▸ **Problem description**: Copy the entries below exactly. Images do not belong in the copy.

▸ **Data to process**:
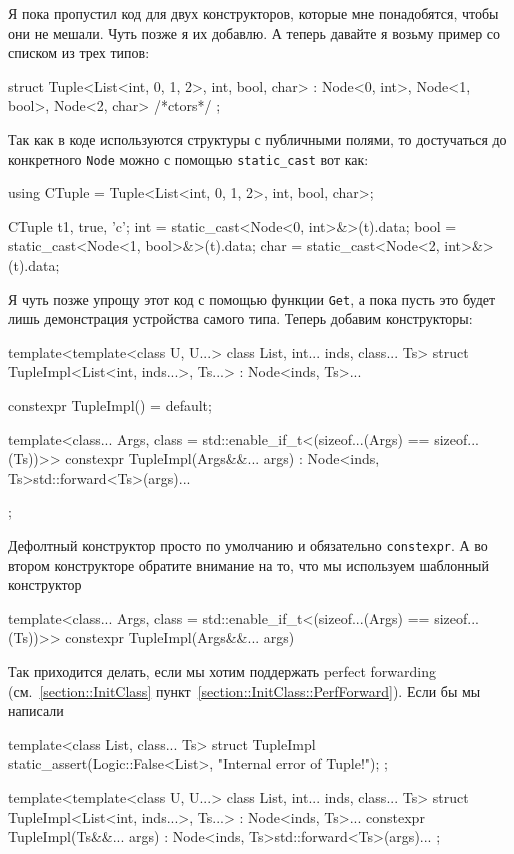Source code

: Я пока пропустил код для двух конструкторов, которые мне понадобятся, чтобы они не мешали.
Чуть позже я их добавлю.
А теперь давайте я возьму пример со списком из трех типов:
\begin{cppcode}[\nonumbers]
struct Tuple<List<int, 0, 1, 2>, int, bool, char> : Node<0, int>, Node<1, bool>, Node<2, char> {
  /*ctors*/
};
\end{cppcode}
Так как в коде используются структуры с публичными полями, то достучаться до конкретного \verb"Node" можно с помощью \verb"static_cast" вот как:
\begin{cppcode}[\nonumbers]
using CTuple = Tuple<List<int, 0, 1, 2>, int, bool, char>;

CTuple t{1, true, 'c'};
int = static_cast<Node<0, int>&>(t).data;
bool = static_cast<Node<1, bool>&>(t).data;
char = static_cast<Node<2, int>&>(t).data;
\end{cppcode}
Я чуть позже упрощу этот код с помощью функции \verb"Get", а пока пусть это будет лишь демонстрация устройства самого типа.
Теперь добавим конструкторы:
\begin{cppcode}
template<template<class U, U...> class List, int... inds, class... Ts>
struct TupleImpl<List<int, inds...>, Ts...> : Node<inds, Ts>... {
  constexpr TupleImpl() = default;
  
  template<class... Args, class = std::enable_if_t<(sizeof...(Args) == sizeof...(Ts))>>
  constexpr TupleImpl(Args&&... args)
      : Node<inds, Ts>{std::forward<Ts>(args)}... {
  }
};
\end{cppcode}
Дефолтный конструктор просто по умолчанию и обязательно \verb"constexpr".
А во втором конструкторе обратите внимание на то, что мы используем шаблонный конструктор
\begin{cppcode}
template<class... Args, class = std::enable_if_t<(sizeof...(Args) == sizeof...(Ts))>>
constexpr TupleImpl(Args&&... args)
\end{cppcode}
Так приходится делать, если мы хотим поддержать perfect forwarding (см.~\ref{section::InitClass} пункт~\ref{section::InitClass::PerfForward}).
Если бы мы написали 
\begin{cppcode}
template<class List, class... Ts>
struct TupleImpl {
  static_assert(Logic::False<List>, "Internal error of Tuple!");
};

template<template<class U, U...> class List, int... inds, class... Ts>
struct TupleImpl<List<int, inds...>, Ts...> : Node<inds, Ts>... {
  constexpr TupleImpl(Ts&&... args)
      : Node<inds, Ts>{std::forward<Ts>(args)}... {
  }
};
\end{cppcode}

▸ **Solution to this exercise**:
Source code

: Я пока пропустил код для двух конструкторов, которые мне понадобятся, чтобы они не мешали.
Чуть позже я их добавлю.
А теперь давайте я возьму пример со списком из трех типов:
\begin{cppcode}[\nonumbers]
struct Tuple<List<int, 0, 1, 2>, int, bool, char> : Node<0, int>, Node<1, bool>, Node<2, char> {
  /*ctors*/
};
\end{cppcode}
Так как в коде используются структуры с публичными полями, то достучаться до конкретного \verb"Node" можно с помощью \verb"static_cast" вот как:
\begin{cppcode}[\nonumbers]
using CTuple = Tuple<List<int, 0, 1, 2>, int, bool, char>;

CTuple t{1, true, 'c'};
int = static_cast<Node<0, int>&>(t).data;
bool = static_cast<Node<1, bool>&>(t).data;
char = static_cast<Node<2, int>&>(t).data;
\end{cppcode}
Я чуть позже упрощу этот код с помощью функции \verb"Get", а пока пусть это будет лишь демонстрация устройства самого типа.
Теперь добавим конструкторы:
\begin{cppcode}
template<template<class U, U...> class List, int... inds, class... Ts>
struct TupleImpl<List<int, inds...>, Ts...> : Node<inds, Ts>... {
  constexpr TupleImpl() = default;
  
  template<class... Args, class = std::enable_if_t<(sizeof...(Args) == sizeof...(Ts))>>
  constexpr TupleImpl(Args&&... args)
      : Node<inds, Ts>{std::forward<Ts>(args)}... {
  }
};
\end{cppcode}
Дефолтный конструктор просто по умолчанию и обязательно \verb"constexpr".
А во втором конструкторе обратите внимание на то, что мы используем шаблонный конструктор
\begin{cppcode}
template<class... Args, class = std::enable_if_t<(sizeof...(Args) == sizeof...(Ts))>>
constexpr TupleImpl(Args&&... args)
\end{cppcode}
Так приходится делать, если мы хотим поддержать perfect forwarding (см.~\ref{section::InitClass} пункт~\ref{section::InitClass::PerfForward}).
Если бы мы написали 
\begin{cppcode}
template<class List, class... Ts>
struct TupleImpl {
  static_assert(Logic::False<List>, "Internal error of Tuple!");
};

template<template<class U, U...> class List, int... inds, class... Ts>
struct TupleImpl<List<int, inds...>, Ts...> : Node<inds, Ts>... {
  constexpr TupleImpl(Ts&&... args)
      : Node<inds, Ts>{std::forward<Ts>(args)}... {
  }
};
\end{cppcode}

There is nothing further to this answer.